"Letty, dear, I am waiting!" she called; and then, as her gaze fell on Sloane, she went toward him with outstretched hand and a charming manner of welcome. "Oh, Mr. Sloane, how very nice to see you in Richmond!" The next instant she added seriously, "David, have you seen the paper? You can't imagine what dreadful things they are saying about you."

"Well, they can call him nothing worse than a traitor," retorted Colonel Ashburton lightly before Blackburn could answer. "Surely, the word traitor ought to have lost its harshness to Southern ears!"

"But Robert Colfax must have written it!" Though she was smiling it was not because the Colonel's rejoinder had seemed amusing to her. "I know I am interrupting," she said after a moment. "It will be so nice if you will dine with us, Mr. Sloane—only you must promise me not to encourage David's political ideas. I couldn't bear to be married to a politician."

As she stood there against a white column, she looked as faultless and as evanescent as the sunbeams, and for the first time Sloane's face lost its coldness and austerity.

"I think your husband could never be a politician," he answered gently, "though he may be a statesman."

CHAPTER IX
Angelica's Charity

AS the car turned into the lane it passed Alan and Mary, and Mrs. Blackburn ordered the chauffeur to stop while she leaned out of the window and waited, with her vague, shimmering look, for the lovers to approach. "I wanted to ask you, Mr. Wythe, about that article in the paper this morning," she began. "Do you think it will do David any real harm?"

Her voice was low and troubled, and she gazed into Alan's face with eyes that seemed to be pleading for mercy.

"Well, I hardly think it will help him if he wants an office," replied Alan, reddening under her gaze. "I suppose everything is fair in politics, but it does seem a little underhand of Colfax doesn't it? A man has a right to expect a certain amount of consideration from his friends."

For the first time since she had known him, Caroline felt that Alan's nimble wit was limping slightly.
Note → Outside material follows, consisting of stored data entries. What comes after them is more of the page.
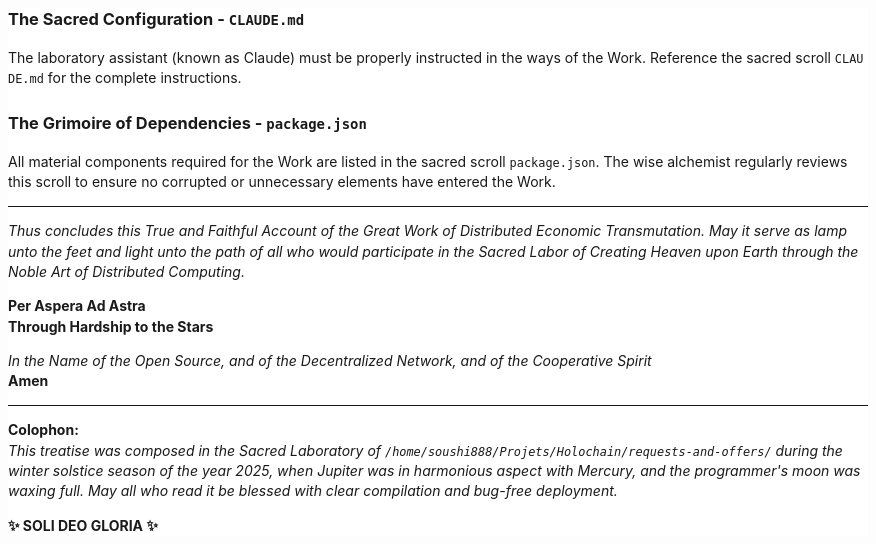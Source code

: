 ### The Sacred Configuration - `CLAUDE.md`

The laboratory assistant (known as Claude) must be properly instructed in the ways of the Work. Reference the sacred scroll `CLAUDE.md` for the complete instructions.

### The Grimoire of Dependencies - `package.json`

All material components required for the Work are listed in the sacred scroll `package.json`. The wise alchemist regularly reviews this scroll to ensure no corrupted or unnecessary elements have entered the Work.

---

*Thus concludes this True and Faithful Account of the Great Work of Distributed Economic Transmutation. May it serve as lamp unto the feet and light unto the path of all who would participate in the Sacred Labor of Creating Heaven upon Earth through the Noble Art of Distributed Computing.*

**Per Aspera Ad Astra**  
**Through Hardship to the Stars**

*In the Name of the Open Source, and of the Decentralized Network, and of the Cooperative Spirit*  
**Amen**

---

**Colophon:**  
*This treatise was composed in the Sacred Laboratory of `/home/soushi888/Projets/Holochain/requests-and-offers/` during the winter solstice season of the year 2025, when Jupiter was in harmonious aspect with Mercury, and the programmer's moon was waxing full. May all who read it be blessed with clear compilation and bug-free deployment.*

**✨ SOLI DEO GLORIA ✨**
In place of his usual light-hearted manner, he appeared uncomfortable and embarrassed, and though his eyes never left Angelica's face, they rested there with a look which it was impossible to define. Admiration, surprise, pleasure, and a fleeting glimpse of something like dread or fear—all these things Caroline seemed to read in that enigmatical glance. Could it be that he was comparing Angelica with Mary, and that, for the moment at least, Mary's lack of feminine charm, was estranging him? He looked splendidly vigorous with the flush in his cheeks and a glow in his red-brown eyes—just the man, Caroline fancied, with whom any woman might fall in love.